(Saved data entries)
※

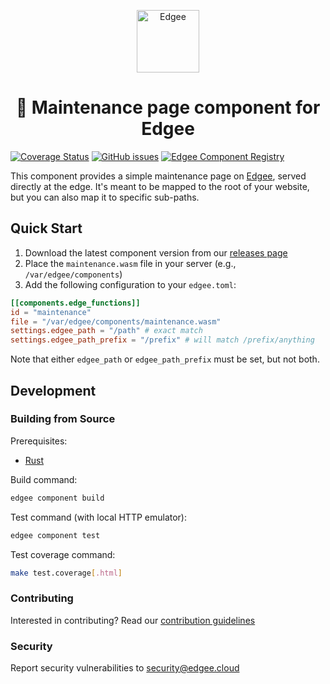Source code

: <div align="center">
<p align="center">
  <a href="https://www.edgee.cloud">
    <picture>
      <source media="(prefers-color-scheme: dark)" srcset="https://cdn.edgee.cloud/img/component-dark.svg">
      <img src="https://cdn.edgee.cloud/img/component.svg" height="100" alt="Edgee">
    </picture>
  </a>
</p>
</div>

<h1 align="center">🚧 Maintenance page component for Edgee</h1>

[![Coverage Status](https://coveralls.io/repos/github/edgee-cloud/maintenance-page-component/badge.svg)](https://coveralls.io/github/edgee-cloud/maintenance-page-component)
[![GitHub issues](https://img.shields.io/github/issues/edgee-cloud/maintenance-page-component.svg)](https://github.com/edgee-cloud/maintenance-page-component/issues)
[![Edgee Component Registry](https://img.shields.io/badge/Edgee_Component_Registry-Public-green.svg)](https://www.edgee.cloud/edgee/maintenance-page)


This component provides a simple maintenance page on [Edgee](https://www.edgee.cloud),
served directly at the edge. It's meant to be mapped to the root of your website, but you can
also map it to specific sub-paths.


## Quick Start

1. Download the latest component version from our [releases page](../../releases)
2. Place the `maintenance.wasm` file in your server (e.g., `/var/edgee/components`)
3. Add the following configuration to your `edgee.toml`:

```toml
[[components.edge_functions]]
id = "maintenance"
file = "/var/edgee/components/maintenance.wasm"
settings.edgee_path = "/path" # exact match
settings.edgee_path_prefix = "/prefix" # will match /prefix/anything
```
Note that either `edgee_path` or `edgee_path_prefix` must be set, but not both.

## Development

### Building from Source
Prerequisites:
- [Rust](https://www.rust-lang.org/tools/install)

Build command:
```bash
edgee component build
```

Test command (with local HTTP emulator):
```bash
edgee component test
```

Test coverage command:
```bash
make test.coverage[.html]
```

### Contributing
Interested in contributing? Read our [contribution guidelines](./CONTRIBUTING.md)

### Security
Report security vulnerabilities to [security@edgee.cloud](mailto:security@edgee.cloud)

※

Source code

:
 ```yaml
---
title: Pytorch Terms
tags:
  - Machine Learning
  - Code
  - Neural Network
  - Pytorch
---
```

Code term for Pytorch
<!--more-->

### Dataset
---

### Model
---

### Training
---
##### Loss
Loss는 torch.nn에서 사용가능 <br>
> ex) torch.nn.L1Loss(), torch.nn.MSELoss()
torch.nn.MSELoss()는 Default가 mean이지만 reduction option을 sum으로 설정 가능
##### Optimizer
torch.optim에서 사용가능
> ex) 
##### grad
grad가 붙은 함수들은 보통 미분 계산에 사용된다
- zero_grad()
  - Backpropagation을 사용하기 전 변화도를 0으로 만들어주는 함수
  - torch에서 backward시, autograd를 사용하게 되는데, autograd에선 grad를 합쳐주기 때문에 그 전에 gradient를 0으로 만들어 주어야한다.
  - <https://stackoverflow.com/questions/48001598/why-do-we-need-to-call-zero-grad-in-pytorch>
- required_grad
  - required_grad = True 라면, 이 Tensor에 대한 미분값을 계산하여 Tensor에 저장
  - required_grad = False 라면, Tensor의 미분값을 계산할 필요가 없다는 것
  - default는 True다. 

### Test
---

※

Your answer must be a single number: the count of lines in the records that include "from".

2